What is being asked:
Check each line of the records for "changes"; collect those that have it.
□ □ □
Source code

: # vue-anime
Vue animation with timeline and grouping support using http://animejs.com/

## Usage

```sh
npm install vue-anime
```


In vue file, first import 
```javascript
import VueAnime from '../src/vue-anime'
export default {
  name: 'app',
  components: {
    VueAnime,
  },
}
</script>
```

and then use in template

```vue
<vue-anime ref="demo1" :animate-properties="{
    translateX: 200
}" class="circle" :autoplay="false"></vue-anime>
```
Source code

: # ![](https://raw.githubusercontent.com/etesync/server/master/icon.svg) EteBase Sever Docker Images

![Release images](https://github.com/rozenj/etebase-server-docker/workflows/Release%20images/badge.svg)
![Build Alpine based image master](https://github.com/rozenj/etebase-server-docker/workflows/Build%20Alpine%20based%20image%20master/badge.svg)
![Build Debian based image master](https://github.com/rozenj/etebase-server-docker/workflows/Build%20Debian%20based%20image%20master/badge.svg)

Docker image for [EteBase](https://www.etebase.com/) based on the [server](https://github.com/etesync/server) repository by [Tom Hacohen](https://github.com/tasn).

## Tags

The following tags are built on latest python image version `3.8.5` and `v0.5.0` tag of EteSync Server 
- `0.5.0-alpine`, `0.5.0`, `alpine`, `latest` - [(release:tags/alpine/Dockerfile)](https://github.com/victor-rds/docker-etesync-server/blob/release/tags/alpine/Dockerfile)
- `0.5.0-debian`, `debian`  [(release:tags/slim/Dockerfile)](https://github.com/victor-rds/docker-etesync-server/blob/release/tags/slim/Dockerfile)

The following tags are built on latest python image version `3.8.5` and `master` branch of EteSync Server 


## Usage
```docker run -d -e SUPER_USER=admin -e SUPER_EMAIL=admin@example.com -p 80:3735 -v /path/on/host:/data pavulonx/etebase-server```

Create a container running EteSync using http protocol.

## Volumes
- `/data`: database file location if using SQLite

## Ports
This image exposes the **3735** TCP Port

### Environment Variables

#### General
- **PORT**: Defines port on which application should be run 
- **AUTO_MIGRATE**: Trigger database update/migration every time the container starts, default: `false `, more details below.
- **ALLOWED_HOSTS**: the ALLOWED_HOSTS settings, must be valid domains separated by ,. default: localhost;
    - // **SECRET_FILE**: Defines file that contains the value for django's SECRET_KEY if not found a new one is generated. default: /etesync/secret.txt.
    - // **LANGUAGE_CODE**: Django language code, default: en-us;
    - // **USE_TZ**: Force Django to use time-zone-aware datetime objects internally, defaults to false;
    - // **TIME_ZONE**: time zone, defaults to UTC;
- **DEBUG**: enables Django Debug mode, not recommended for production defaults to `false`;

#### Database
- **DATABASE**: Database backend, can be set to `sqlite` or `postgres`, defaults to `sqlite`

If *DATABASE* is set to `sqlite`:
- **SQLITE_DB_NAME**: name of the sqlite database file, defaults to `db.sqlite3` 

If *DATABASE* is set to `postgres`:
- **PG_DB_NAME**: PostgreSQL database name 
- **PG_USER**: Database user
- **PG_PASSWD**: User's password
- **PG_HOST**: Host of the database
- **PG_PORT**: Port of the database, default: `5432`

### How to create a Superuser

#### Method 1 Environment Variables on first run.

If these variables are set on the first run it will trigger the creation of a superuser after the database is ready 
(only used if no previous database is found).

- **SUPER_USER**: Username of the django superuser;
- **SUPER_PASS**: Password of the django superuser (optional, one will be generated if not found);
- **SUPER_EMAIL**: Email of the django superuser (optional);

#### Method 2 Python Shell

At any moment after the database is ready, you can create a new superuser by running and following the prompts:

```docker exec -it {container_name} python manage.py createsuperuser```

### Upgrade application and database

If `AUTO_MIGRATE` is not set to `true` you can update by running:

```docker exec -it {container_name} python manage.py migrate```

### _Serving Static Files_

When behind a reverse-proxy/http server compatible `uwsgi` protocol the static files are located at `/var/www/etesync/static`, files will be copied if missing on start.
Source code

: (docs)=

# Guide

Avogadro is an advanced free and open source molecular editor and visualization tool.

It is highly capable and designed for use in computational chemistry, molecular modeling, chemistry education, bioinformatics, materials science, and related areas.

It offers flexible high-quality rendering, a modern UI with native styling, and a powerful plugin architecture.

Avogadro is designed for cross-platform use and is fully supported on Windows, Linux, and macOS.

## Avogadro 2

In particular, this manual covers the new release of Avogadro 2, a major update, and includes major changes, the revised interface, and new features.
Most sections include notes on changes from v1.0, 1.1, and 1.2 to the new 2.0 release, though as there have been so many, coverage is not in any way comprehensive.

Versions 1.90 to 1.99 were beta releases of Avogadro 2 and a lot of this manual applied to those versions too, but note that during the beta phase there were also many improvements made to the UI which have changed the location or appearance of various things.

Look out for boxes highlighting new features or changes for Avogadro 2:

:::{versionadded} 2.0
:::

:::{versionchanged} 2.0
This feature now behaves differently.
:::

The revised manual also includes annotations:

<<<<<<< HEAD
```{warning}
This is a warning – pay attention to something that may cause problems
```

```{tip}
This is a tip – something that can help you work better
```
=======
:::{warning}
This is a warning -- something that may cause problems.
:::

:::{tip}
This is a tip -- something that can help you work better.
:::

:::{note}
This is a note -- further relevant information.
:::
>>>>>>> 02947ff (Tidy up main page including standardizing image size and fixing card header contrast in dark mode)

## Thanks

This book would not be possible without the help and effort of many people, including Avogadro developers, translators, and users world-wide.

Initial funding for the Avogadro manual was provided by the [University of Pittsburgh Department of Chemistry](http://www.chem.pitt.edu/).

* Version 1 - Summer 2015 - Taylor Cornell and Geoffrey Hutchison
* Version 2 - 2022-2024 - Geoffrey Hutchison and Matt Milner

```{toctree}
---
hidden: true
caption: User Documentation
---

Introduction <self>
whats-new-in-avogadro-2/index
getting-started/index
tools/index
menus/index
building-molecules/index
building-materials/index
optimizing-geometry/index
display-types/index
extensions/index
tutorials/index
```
□ □ □
Output below:
In particular, this manual covers the new release of Avogadro 2, a major update, and includes major changes, the revised interface, and new features.
Most sections include notes on changes from v1.0, 1.1, and 1.2 to the new 2.0 release, though as there have been so many, coverage is not in any way comprehensive.
Look out for boxes highlighting new features or changes for Avogadro 2:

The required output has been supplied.